Work instruction: Copy the listing below in full, exactly.

————

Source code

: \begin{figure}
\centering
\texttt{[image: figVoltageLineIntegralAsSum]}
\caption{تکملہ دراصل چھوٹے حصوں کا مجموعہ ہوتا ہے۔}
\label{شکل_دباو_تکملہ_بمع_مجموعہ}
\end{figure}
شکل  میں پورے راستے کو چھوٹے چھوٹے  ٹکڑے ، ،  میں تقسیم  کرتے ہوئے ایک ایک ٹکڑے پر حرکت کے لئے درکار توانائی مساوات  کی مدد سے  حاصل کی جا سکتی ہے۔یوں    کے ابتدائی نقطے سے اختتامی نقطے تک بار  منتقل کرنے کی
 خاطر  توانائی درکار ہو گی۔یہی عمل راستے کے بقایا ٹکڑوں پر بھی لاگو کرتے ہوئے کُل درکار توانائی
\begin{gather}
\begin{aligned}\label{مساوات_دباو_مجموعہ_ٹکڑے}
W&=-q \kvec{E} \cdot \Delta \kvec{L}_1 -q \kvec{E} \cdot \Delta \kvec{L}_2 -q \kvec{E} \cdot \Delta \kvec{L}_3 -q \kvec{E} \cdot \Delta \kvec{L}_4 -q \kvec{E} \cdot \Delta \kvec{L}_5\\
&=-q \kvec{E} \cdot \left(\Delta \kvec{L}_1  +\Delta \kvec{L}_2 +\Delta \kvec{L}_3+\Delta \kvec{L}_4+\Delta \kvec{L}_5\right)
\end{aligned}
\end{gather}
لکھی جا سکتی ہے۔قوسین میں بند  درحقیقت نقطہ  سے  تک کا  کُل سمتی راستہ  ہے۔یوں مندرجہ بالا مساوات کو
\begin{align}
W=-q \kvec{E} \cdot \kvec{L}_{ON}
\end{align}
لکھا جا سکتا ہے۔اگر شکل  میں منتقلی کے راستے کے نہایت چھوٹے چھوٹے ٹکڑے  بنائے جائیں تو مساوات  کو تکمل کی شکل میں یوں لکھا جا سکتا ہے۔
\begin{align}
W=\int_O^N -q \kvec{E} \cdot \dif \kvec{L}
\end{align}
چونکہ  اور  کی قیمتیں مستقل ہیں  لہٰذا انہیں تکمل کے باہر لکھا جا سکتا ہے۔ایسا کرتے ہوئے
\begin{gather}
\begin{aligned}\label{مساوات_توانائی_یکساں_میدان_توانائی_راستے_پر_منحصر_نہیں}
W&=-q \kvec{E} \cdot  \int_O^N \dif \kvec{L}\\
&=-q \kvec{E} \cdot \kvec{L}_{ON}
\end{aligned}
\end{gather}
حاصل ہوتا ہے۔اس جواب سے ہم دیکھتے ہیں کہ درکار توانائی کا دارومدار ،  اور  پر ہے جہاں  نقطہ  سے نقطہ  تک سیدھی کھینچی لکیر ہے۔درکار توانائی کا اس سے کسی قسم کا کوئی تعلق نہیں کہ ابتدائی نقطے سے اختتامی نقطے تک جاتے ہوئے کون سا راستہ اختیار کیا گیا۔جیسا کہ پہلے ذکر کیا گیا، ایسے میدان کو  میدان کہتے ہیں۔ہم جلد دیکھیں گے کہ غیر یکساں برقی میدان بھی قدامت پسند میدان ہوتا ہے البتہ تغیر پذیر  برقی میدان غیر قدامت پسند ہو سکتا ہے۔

————

Finished task:
Source code

: \begin{figure}
\centering
\texttt{[image: figVoltageLineIntegralAsSum]}
\caption{تکملہ دراصل چھوٹے حصوں کا مجموعہ ہوتا ہے۔}
\label{شکل_دباو_تکملہ_بمع_مجموعہ}
\end{figure}
شکل  میں پورے راستے کو چھوٹے چھوٹے  ٹکڑے ، ،  میں تقسیم  کرتے ہوئے ایک ایک ٹکڑے پر حرکت کے لئے درکار توانائی مساوات  کی مدد سے  حاصل کی جا سکتی ہے۔یوں    کے ابتدائی نقطے سے اختتامی نقطے تک بار  منتقل کرنے کی
 خاطر  توانائی درکار ہو گی۔یہی عمل راستے کے بقایا ٹکڑوں پر بھی لاگو کرتے ہوئے کُل درکار توانائی
\begin{gather}
\begin{aligned}\label{مساوات_دباو_مجموعہ_ٹکڑے}
W&=-q \kvec{E} \cdot \Delta \kvec{L}_1 -q \kvec{E} \cdot \Delta \kvec{L}_2 -q \kvec{E} \cdot \Delta \kvec{L}_3 -q \kvec{E} \cdot \Delta \kvec{L}_4 -q \kvec{E} \cdot \Delta \kvec{L}_5\\
&=-q \kvec{E} \cdot \left(\Delta \kvec{L}_1  +\Delta \kvec{L}_2 +\Delta \kvec{L}_3+\Delta \kvec{L}_4+\Delta \kvec{L}_5\right)
\end{aligned}
\end{gather}
لکھی جا سکتی ہے۔قوسین میں بند  درحقیقت نقطہ  سے  تک کا  کُل سمتی راستہ  ہے۔یوں مندرجہ بالا مساوات کو
\begin{align}
W=-q \kvec{E} \cdot \kvec{L}_{ON}
\end{align}
لکھا جا سکتا ہے۔اگر شکل  میں منتقلی کے راستے کے نہایت چھوٹے چھوٹے ٹکڑے  بنائے جائیں تو مساوات  کو تکمل کی شکل میں یوں لکھا جا سکتا ہے۔
\begin{align}
W=\int_O^N -q \kvec{E} \cdot \dif \kvec{L}
\end{align}
چونکہ  اور  کی قیمتیں مستقل ہیں  لہٰذا انہیں تکمل کے باہر لکھا جا سکتا ہے۔ایسا کرتے ہوئے
\begin{gather}
\begin{aligned}\label{مساوات_توانائی_یکساں_میدان_توانائی_راستے_پر_منحصر_نہیں}
W&=-q \kvec{E} \cdot  \int_O^N \dif \kvec{L}\\
&=-q \kvec{E} \cdot \kvec{L}_{ON}
\end{aligned}
\end{gather}
حاصل ہوتا ہے۔اس جواب سے ہم دیکھتے ہیں کہ درکار توانائی کا دارومدار ،  اور  پر ہے جہاں  نقطہ  سے نقطہ  تک سیدھی کھینچی لکیر ہے۔درکار توانائی کا اس سے کسی قسم کا کوئی تعلق نہیں کہ ابتدائی نقطے سے اختتامی نقطے تک جاتے ہوئے کون سا راستہ اختیار کیا گیا۔جیسا کہ پہلے ذکر کیا گیا، ایسے میدان کو  میدان کہتے ہیں۔ہم جلد دیکھیں گے کہ غیر یکساں برقی میدان بھی قدامت پسند میدان ہوتا ہے البتہ تغیر پذیر  برقی میدان غیر قدامت پسند ہو سکتا ہے۔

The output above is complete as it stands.